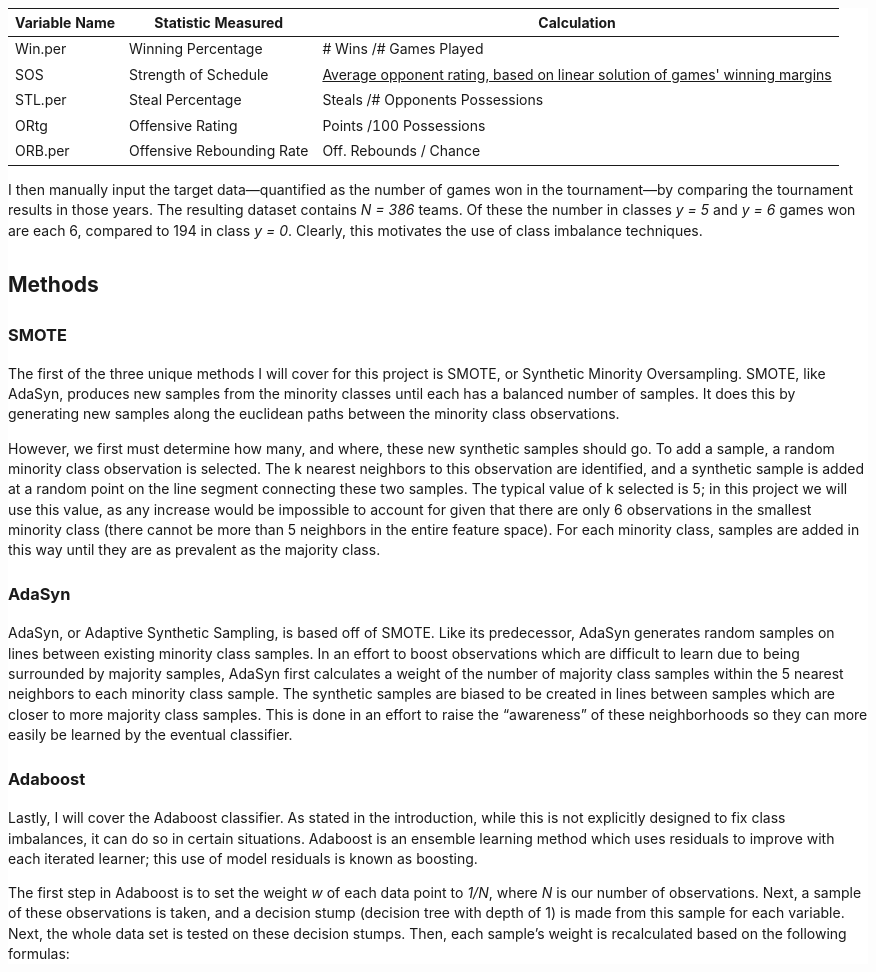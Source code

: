 | Variable Name  | Statistic Measured | Calculation |
| ------------- | ------------- | ------------- |
| Win.per  | Winning Percentage  | # Wins /# Games Played  |
| SOS  | Strength of Schedule  | [Average opponent rating, based on linear solution of games' winning margins](https://www.sports-reference.com/blog/2015/03/srs-calculation-details/)  |
| STL.per  | Steal Percentage  | Steals /# Opponents Possessions  |
| ORtg  | Offensive Rating  | Points /100 Possessions  |
| ORB.per  | Offensive Rebounding Rate  | Off. Rebounds / Chance  | 

I then manually input the target data—quantified as the number of games won in the tournament—by comparing the tournament results in those years. The resulting dataset contains *N = 386* teams. Of these the number in classes *y = 5* and *y = 6* games won are each 6, compared to 194 in class *y = 0*. Clearly, this motivates the use of class imbalance techniques.
 
## Methods

### SMOTE

The first of the three unique methods I will cover for this project is SMOTE, or Synthetic Minority Oversampling. SMOTE, like AdaSyn, produces new samples from the minority classes until each has a balanced number of samples. It does this by generating new samples along the euclidean paths between the minority class observations.

However, we first must determine how many, and where, these new synthetic samples should go. To add a sample, a random minority class observation is selected. The k nearest neighbors to this observation are identified, and a synthetic sample is added at a random point on the line segment connecting these two samples. The typical value of k selected is 5; in this project we will use this value, as any increase would be impossible to account for given that there are only 6 observations in the smallest minority class (there cannot be more than 5 neighbors in the entire feature space). For each minority class, samples are added in this way until they are as prevalent as the majority class.

### AdaSyn

AdaSyn, or Adaptive Synthetic Sampling, is based off of SMOTE. Like its predecessor, AdaSyn generates random samples on lines between existing minority class samples. In an effort to boost observations which are difficult to learn due to being surrounded by majority samples, AdaSyn first calculates a weight of the number of majority class samples within the 5 nearest neighbors to each minority class sample. The synthetic samples are biased to be created in lines between samples which are closer to more majority class samples. This is done in an effort to raise the “awareness” of these neighborhoods so they can more easily be learned by the eventual classifier.

### Adaboost

Lastly, I will cover the Adaboost classifier. As stated in the introduction, while this is not explicitly designed to fix class imbalances, it can do so in certain situations. Adaboost is an ensemble learning method which uses residuals to improve with each iterated learner; this use of model residuals is known as boosting.

The first step in Adaboost is to set the weight *w* of each data point to *1/N*, where *N* is our number of observations. Next, a sample of these observations is taken, and a decision stump (decision tree with depth of 1) is made from this sample for each variable. Next, the whole data set is tested on these decision stumps. Then, each sample’s weight is recalculated based on the following formulas:
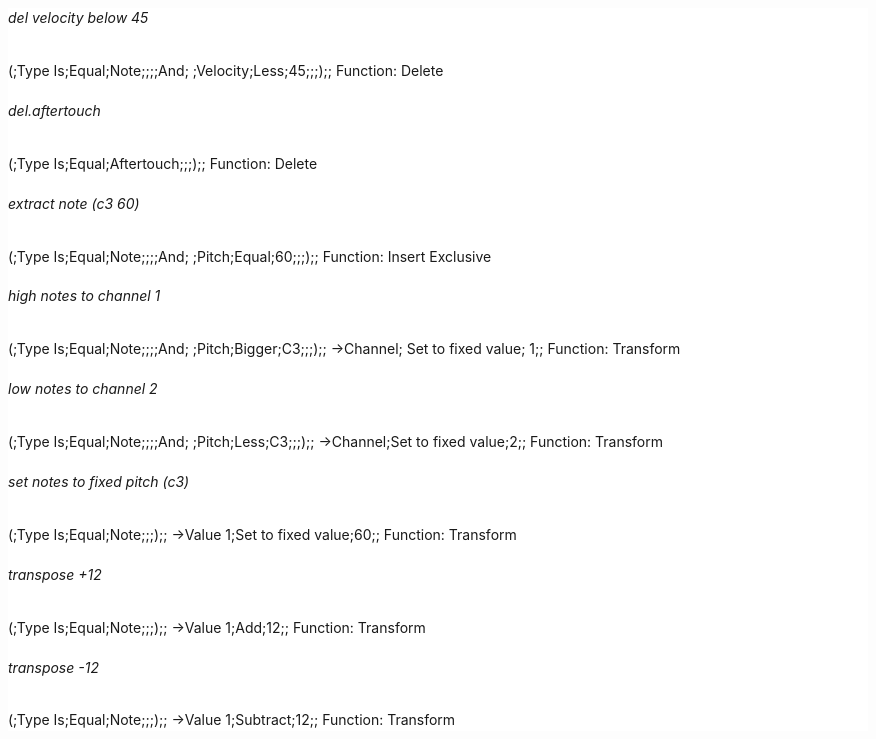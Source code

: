###### del velocity below 45
(;Type Is;Equal;Note;;;;And;
 ;Velocity;Less;45;;;);;
Function: Delete

###### del.aftertouch
(;Type Is;Equal;Aftertouch;;;);;
Function: Delete

###### extract note (c3 60)
(;Type Is;Equal;Note;;;;And;
 ;Pitch;Equal;60;;;);;
Function: Insert Exclusive

###### high notes to channel 1
(;Type Is;Equal;Note;;;;And;
 ;Pitch;Bigger;C3;;;);;
->Channel; Set to fixed value; 1;;
Function: Transform

###### low notes to channel 2
(;Type Is;Equal;Note;;;;And;
 ;Pitch;Less;C3;;;);;
->Channel;Set to fixed value;2;;
Function: Transform

###### set notes to fixed pitch (c3)
(;Type Is;Equal;Note;;;);;
->Value 1;Set to fixed value;60;;
Function: Transform

###### transpose +12
(;Type Is;Equal;Note;;;);;
->Value 1;Add;12;;
Function: Transform

###### transpose -12
(;Type Is;Equal;Note;;;);;
->Value 1;Subtract;12;;
Function: Transform
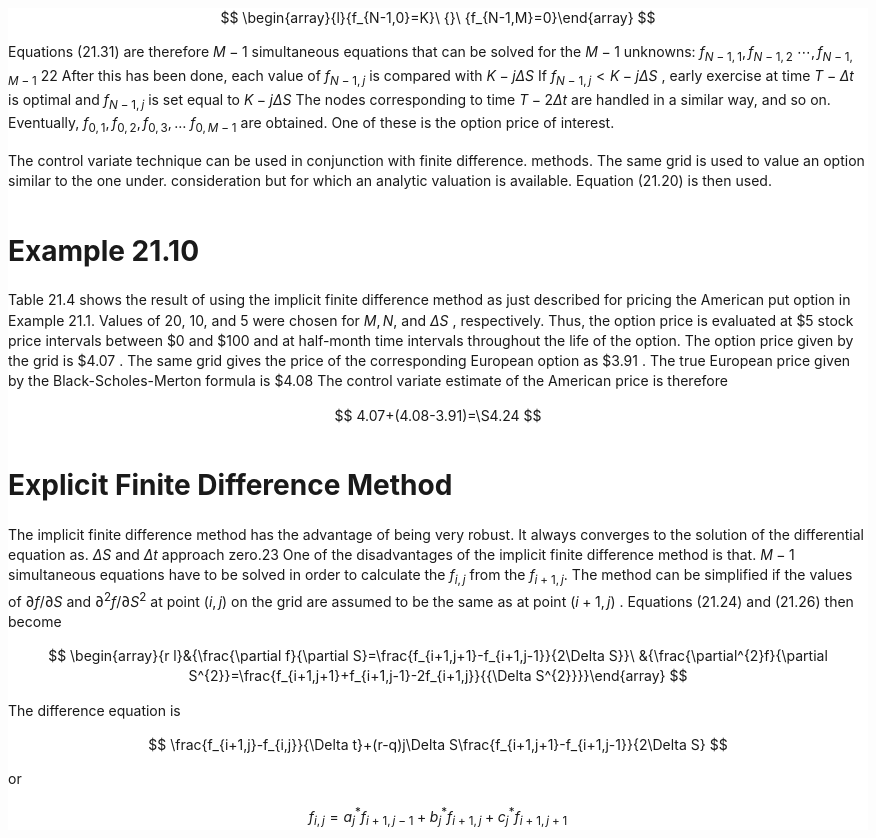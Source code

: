 $$
\begin{array}{l}{f_{N-1,0}=K}\ {}\ {f_{N-1,M}=0}\end{array}
$$  

Equations (21.31) are therefore $M-1$ simultaneous equations that can be solved for the $M-1$ unknowns: $f_{N-1,1},f_{N-1,2}$ $\cdots,f_{N-1,M-1}$ 22 After this has been done, each value of $f_{N-1,j}$ is compared with $K-j\Delta S$ If $f_{N-1,j}<K-j\Delta S$ , early exercise at time $T-\Delta t$ is optimal and $f_{N-1,j}$ is set equal to $K-j\Delta S$ The nodes corresponding to time $T-2\Delta t$ are handled in a similar way, and so on. Eventually, $f_{0,1},f_{0,2},f_{0,3},\ldots$ $f_{0,M-1}$ are obtained. One of these is the option price of interest.  

The control variate technique can be used in conjunction with finite difference. methods. The same grid is used to value an option similar to the one under. consideration but for which an analytic valuation is available. Equation (21.20) is then used.  

# Example 21.10  

Table 21.4 shows the result of using the implicit finite difference method as just described for pricing the American put option in Example 21.1. Values of 20, 10, and 5 were chosen for $M,N,$ and $\Delta S$ , respectively. Thus, the option price is evaluated at $\$5$ stock price intervals between $\$0$ and $\$100$ and at half-month time intervals throughout the life of the option. The option price given by the grid is $\$4.07$ . The same grid gives the price of the corresponding European option as $\$3.91$ . The true European price given by the Black-Scholes-Merton formula is $\$4.08$ The control variate estimate of the American price is therefore  

$$
4.07+(4.08-3.91)=\S4.24
$$  

# Explicit Finite Difference Method  

The implicit finite difference method has the advantage of being very robust. It always converges to the solution of the differential equation as. $\Delta S$ and $\Delta t$ approach zero.23 One of the disadvantages of the implicit finite difference method is that. $M-1$ simultaneous equations have to be solved in order to calculate the $f_{i,j}$ from the $f_{i+1,j}.$ The method can be simplified if the values of $\partial f/\partial S$ and $\partial^{2}f/\partial S^{2}$ at point $(i,j)$ on the grid are assumed to be the same as at point $(i+1,j)$ . Equations (21.24) and (21.26) then become  

$$
\begin{array}{r l}&{\frac{\partial f}{\partial S}=\frac{f_{i+1,j+1}-f_{i+1,j-1}}{2\Delta S}}\ &{\frac{\partial^{2}f}{\partial S^{2}}=\frac{f_{i+1,j+1}+f_{i+1,j-1}-2f_{i+1,j}}{{\Delta S^{2}}}}\end{array}
$$  

The difference equation is  

$$
\frac{f_{i+1,j}-f_{i,j}}{\Delta t}+(r-q)j\Delta S\frac{f_{i+1,j+1}-f_{i+1,j-1}}{2\Delta S}
$$  

or  

$$
f_{i,j}=a_{j}^{*}f_{i+1,j-1}+b_{j}^{*}f_{i+1,j}+c_{j}^{*}f_{i+1,j+1}
$$  

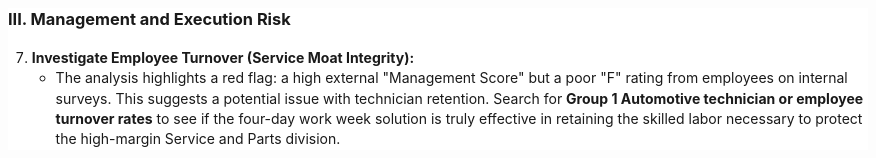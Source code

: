 ### **III. Management and Execution Risk**

7.  **Investigate Employee Turnover (Service Moat Integrity):**
    *   The analysis highlights a red flag: a high external "Management Score" but a poor "F" rating from employees on internal surveys. This suggests a potential issue with technician retention. Search for **Group 1 Automotive technician or employee turnover rates** to see if the four-day work week solution is truly effective in retaining the skilled labor necessary to protect the high-margin Service and Parts division.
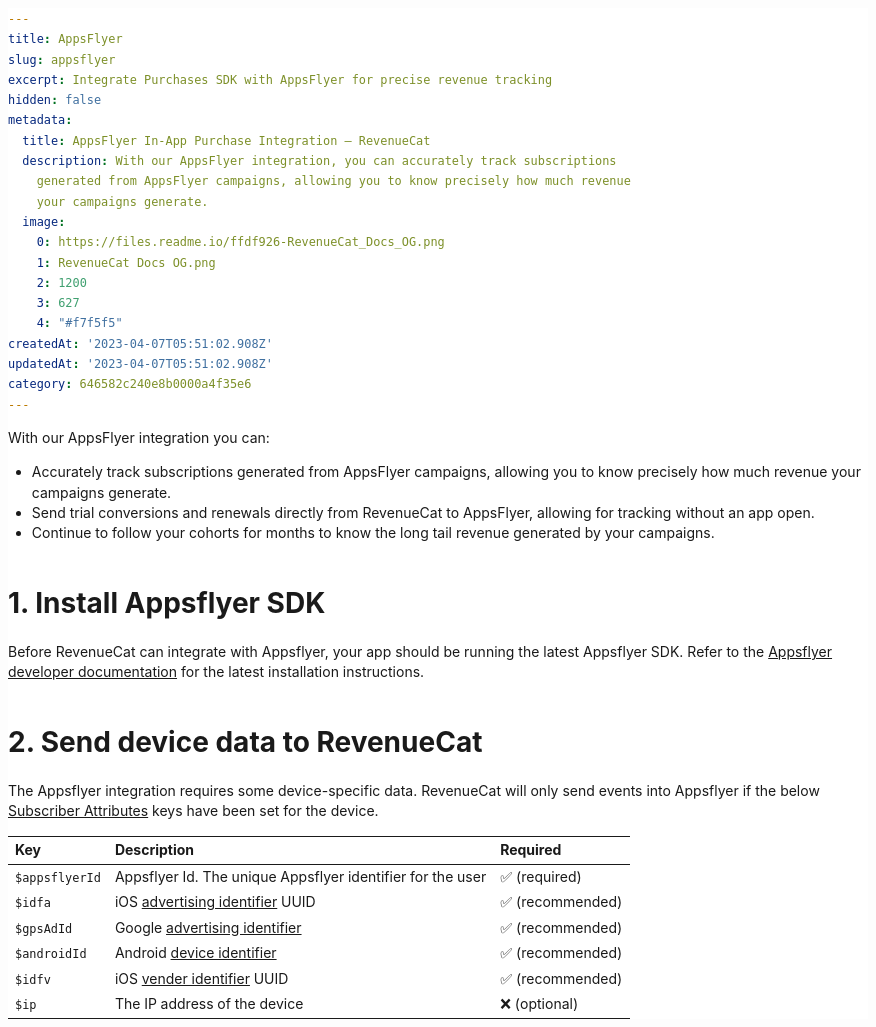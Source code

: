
 ```yaml
---
title: AppsFlyer
slug: appsflyer
excerpt: Integrate Purchases SDK with AppsFlyer for precise revenue tracking
hidden: false
metadata:
  title: AppsFlyer In-App Purchase Integration – RevenueCat
  description: With our AppsFlyer integration, you can accurately track subscriptions
    generated from AppsFlyer campaigns, allowing you to know precisely how much revenue
    your campaigns generate.
  image:
    0: https://files.readme.io/ffdf926-RevenueCat_Docs_OG.png
    1: RevenueCat Docs OG.png
    2: 1200
    3: 627
    4: "#f7f5f5"
createdAt: '2023-04-07T05:51:02.908Z'
updatedAt: '2023-04-07T05:51:02.908Z'
category: 646582c240e8b0000a4f35e6
---
```

With our AppsFlyer integration you can:

- Accurately track subscriptions generated from AppsFlyer campaigns, allowing you to know precisely how much revenue your campaigns generate.
- Send trial conversions and renewals directly from RevenueCat to AppsFlyer, allowing for tracking without an app open.
- Continue to follow your cohorts for months to know the long tail revenue generated by your campaigns.

# 1. Install Appsflyer SDK

Before RevenueCat can integrate with Appsflyer, your app should be running the latest Appsflyer SDK. Refer to the [Appsflyer developer documentation](https://support.appsflyer.com/hc/en-us/sections/6551164458257-Integrate-the-AppsFlyer-SDK) for the latest installation instructions.

# 2. Send device data to RevenueCat

The Appsflyer integration requires some device-specific data. RevenueCat will only send events into Appsflyer if the below [Subscriber Attributes](doc:subscriber-attributes) keys have been set for the device.

| Key            | Description                                                                                                                                     | Required        |
| :------------- | :---------------------------------------------------------------------------------------------------------------------------------------------- | :-------------- |
| `$appsflyerId` | Appsflyer Id. The unique Appsflyer identifier for the user                                                                                      | ✅ (required)    |
| `$idfa`        | iOS [advertising identifier](https://developer.apple.com/documentation/adsupport/asidentifiermanager/1614151-advertisingidentifier) UUID        | ✅ (recommended) |
| `$gpsAdId`     | Google [advertising identifier](https://developers.google.com/android/reference/com/google/android/gms/ads/identifier/AdvertisingIdClient.Info) | ✅ (recommended) |
| `$androidId`   | Android [device identifier](https://developer.android.com/reference/android/provider/Settings.Secure#ANDROID_ID)                                | ✅ (recommended) |
| `$idfv`        | iOS [vender identifier](https://developer.apple.com/documentation/uikit/uidevice/1620059-identifierforvendor) UUID                              | ✅ (recommended) |
| `$ip`          | The IP address of the device                                                                                                                    | ❌ (optional)    |
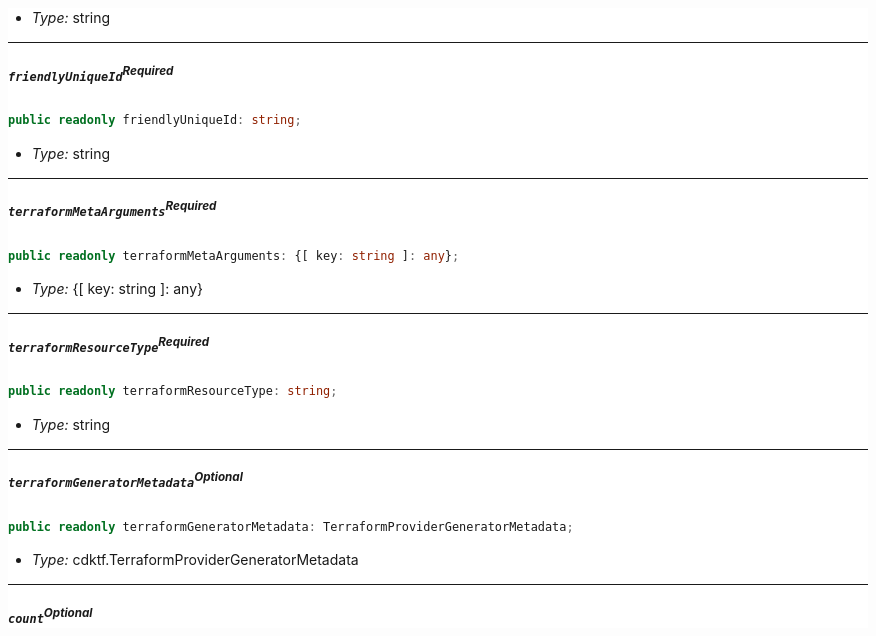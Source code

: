 - *Type:* string

---

##### `friendlyUniqueId`<sup>Required</sup> <a name="friendlyUniqueId" id="@cdktf/provider-ionoscloud.dataIonoscloudCertificate.DataIonoscloudCertificate.property.friendlyUniqueId"></a>

```typescript
public readonly friendlyUniqueId: string;
```

- *Type:* string

---

##### `terraformMetaArguments`<sup>Required</sup> <a name="terraformMetaArguments" id="@cdktf/provider-ionoscloud.dataIonoscloudCertificate.DataIonoscloudCertificate.property.terraformMetaArguments"></a>

```typescript
public readonly terraformMetaArguments: {[ key: string ]: any};
```

- *Type:* {[ key: string ]: any}

---

##### `terraformResourceType`<sup>Required</sup> <a name="terraformResourceType" id="@cdktf/provider-ionoscloud.dataIonoscloudCertificate.DataIonoscloudCertificate.property.terraformResourceType"></a>

```typescript
public readonly terraformResourceType: string;
```

- *Type:* string

---

##### `terraformGeneratorMetadata`<sup>Optional</sup> <a name="terraformGeneratorMetadata" id="@cdktf/provider-ionoscloud.dataIonoscloudCertificate.DataIonoscloudCertificate.property.terraformGeneratorMetadata"></a>

```typescript
public readonly terraformGeneratorMetadata: TerraformProviderGeneratorMetadata;
```

- *Type:* cdktf.TerraformProviderGeneratorMetadata

---

##### `count`<sup>Optional</sup> <a name="count" id="@cdktf/provider-ionoscloud.dataIonoscloudCertificate.DataIonoscloudCertificate.property.count"></a>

Required work: Could you return exactly the lines above from the line with "# Example 21.10" to the line with "# Explicit Finite Difference Method", both included, and nothing else?

Exercise answer:
# Example 21.10  

Table 21.4 shows the result of using the implicit finite difference method as just described for pricing the American put option in Example 21.1. Values of 20, 10, and 5 were chosen for $M,N,$ and $\Delta S$ , respectively. Thus, the option price is evaluated at $\$5$ stock price intervals between $\$0$ and $\$100$ and at half-month time intervals throughout the life of the option. The option price given by the grid is $\$4.07$ . The same grid gives the price of the corresponding European option as $\$3.91$ . The true European price given by the Black-Scholes-Merton formula is $\$4.08$ The control variate estimate of the American price is therefore  

$$
4.07+(4.08-3.91)=\S4.24
$$  

# Explicit Finite Difference Method  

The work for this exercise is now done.